Instructions for the task: Each line of the data below holding the word "getScore" must be copied.
[[ Material provided, beginning ]]
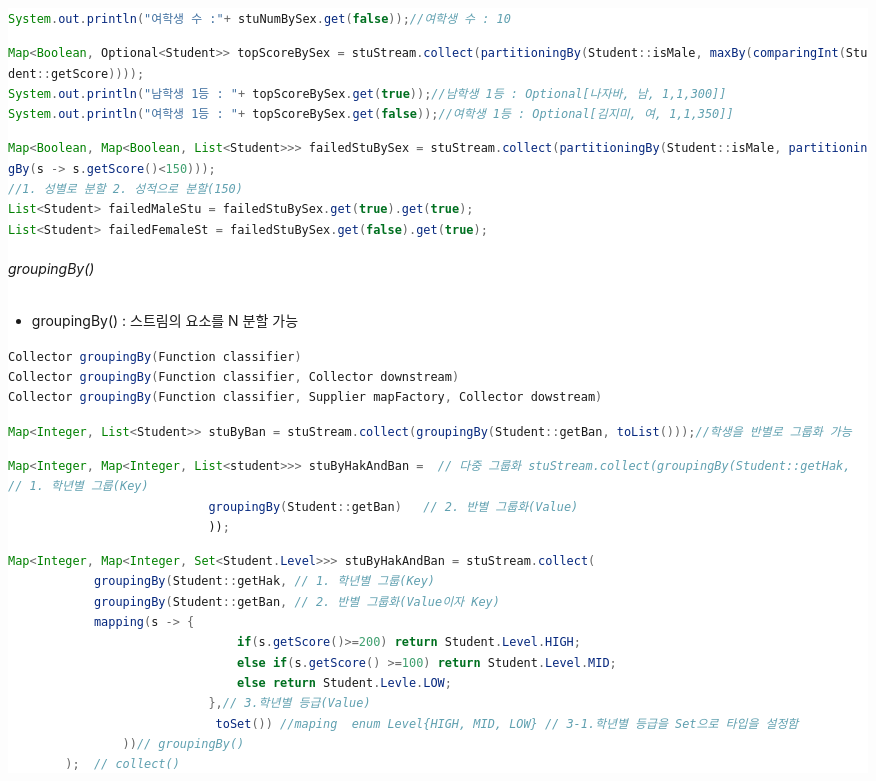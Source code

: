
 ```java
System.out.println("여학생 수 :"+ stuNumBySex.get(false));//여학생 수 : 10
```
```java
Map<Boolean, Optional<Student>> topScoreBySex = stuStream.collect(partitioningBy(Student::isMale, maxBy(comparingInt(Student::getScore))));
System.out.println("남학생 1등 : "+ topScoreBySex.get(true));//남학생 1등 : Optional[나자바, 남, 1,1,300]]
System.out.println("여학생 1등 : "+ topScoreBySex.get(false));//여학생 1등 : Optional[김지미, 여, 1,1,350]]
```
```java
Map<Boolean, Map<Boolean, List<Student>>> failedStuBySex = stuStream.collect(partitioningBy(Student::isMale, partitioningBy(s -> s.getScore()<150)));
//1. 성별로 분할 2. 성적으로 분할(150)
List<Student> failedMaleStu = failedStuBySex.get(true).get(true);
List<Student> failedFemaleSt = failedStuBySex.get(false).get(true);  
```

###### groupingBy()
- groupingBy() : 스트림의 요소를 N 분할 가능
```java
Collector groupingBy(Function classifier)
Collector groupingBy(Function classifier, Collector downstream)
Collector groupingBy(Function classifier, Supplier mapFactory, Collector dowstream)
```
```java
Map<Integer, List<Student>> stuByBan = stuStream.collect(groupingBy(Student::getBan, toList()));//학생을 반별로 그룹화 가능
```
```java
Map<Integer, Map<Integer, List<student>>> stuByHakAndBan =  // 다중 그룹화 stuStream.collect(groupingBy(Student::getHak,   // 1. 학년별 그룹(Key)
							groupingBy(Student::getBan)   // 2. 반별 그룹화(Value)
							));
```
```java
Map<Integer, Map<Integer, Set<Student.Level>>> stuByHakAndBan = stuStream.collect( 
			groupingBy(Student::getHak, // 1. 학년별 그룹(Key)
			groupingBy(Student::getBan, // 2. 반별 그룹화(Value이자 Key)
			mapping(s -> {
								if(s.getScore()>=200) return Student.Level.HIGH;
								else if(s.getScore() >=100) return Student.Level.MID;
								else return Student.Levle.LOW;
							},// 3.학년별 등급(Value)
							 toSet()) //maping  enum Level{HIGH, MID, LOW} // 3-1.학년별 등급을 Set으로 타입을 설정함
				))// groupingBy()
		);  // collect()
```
[[ Material provided, end ]]
[[ Material provided, beginning ]]
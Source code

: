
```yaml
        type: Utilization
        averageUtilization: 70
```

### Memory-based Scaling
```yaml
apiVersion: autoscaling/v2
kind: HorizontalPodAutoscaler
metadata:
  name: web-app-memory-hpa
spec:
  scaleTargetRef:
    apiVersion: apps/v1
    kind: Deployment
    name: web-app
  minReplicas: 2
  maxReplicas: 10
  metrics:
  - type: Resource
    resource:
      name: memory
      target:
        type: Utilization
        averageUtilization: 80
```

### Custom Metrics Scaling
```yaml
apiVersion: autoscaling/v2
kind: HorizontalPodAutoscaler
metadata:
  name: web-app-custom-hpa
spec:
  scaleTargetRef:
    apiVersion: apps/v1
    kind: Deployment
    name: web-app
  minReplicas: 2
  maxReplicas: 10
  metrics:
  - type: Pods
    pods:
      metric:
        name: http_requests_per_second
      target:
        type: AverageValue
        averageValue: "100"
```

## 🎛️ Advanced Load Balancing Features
[[ Material provided, end ]]
[[ Material provided, beginning ]]
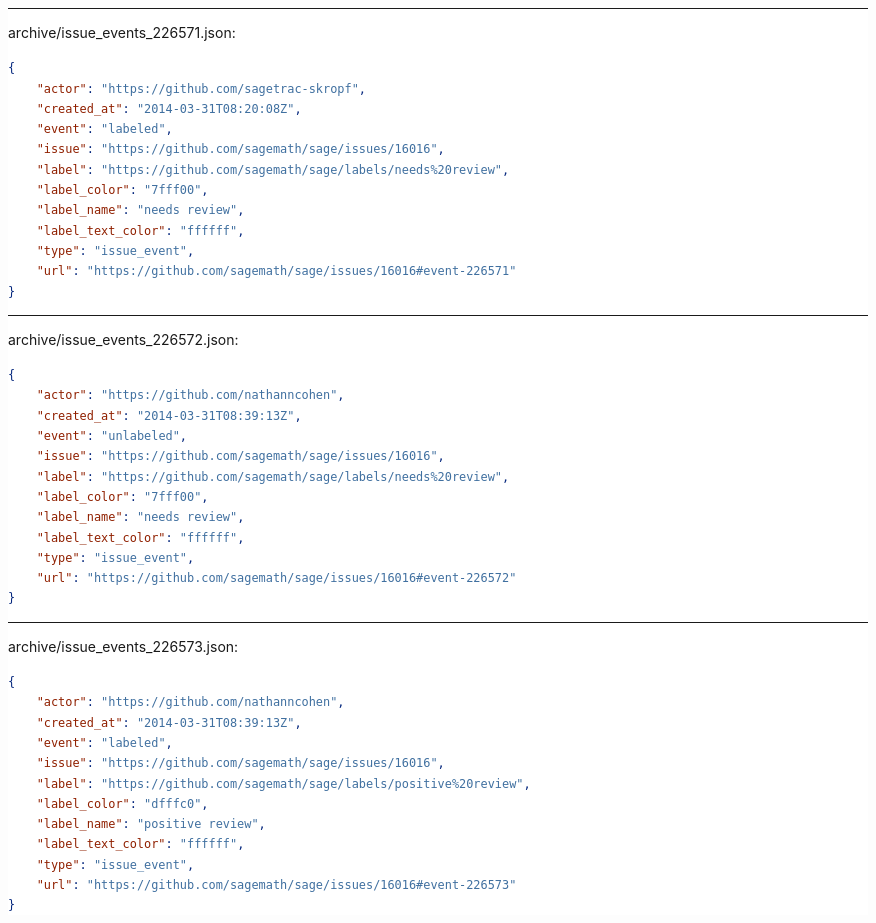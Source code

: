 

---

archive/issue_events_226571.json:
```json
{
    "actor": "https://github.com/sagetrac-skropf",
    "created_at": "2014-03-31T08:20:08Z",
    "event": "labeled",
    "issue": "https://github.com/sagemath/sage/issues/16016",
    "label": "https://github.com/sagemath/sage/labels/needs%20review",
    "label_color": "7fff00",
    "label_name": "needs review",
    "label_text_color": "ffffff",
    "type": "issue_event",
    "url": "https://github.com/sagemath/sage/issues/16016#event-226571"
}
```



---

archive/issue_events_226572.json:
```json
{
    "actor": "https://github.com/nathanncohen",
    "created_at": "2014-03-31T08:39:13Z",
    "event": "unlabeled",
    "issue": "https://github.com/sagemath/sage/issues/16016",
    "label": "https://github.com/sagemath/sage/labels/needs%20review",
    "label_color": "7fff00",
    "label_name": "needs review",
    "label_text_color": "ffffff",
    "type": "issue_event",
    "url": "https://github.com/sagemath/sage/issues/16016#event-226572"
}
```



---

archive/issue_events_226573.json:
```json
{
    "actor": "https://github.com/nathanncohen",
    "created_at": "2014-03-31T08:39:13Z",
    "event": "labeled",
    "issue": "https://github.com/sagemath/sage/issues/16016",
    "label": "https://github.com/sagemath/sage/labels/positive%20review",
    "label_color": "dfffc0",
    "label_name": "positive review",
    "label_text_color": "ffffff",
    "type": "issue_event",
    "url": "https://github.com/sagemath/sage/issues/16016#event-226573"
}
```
[[ Material provided, end ]]
Reply to the exercise:
Map<Boolean, Optional<Student>> topScoreBySex = stuStream.collect(partitioningBy(Student::isMale, maxBy(comparingInt(Student::getScore))));
Map<Boolean, Map<Boolean, List<Student>>> failedStuBySex = stuStream.collect(partitioningBy(Student::isMale, partitioningBy(s -> s.getScore()<150)));
								if(s.getScore()>=200) return Student.Level.HIGH;
								else if(s.getScore() >=100) return Student.Level.MID;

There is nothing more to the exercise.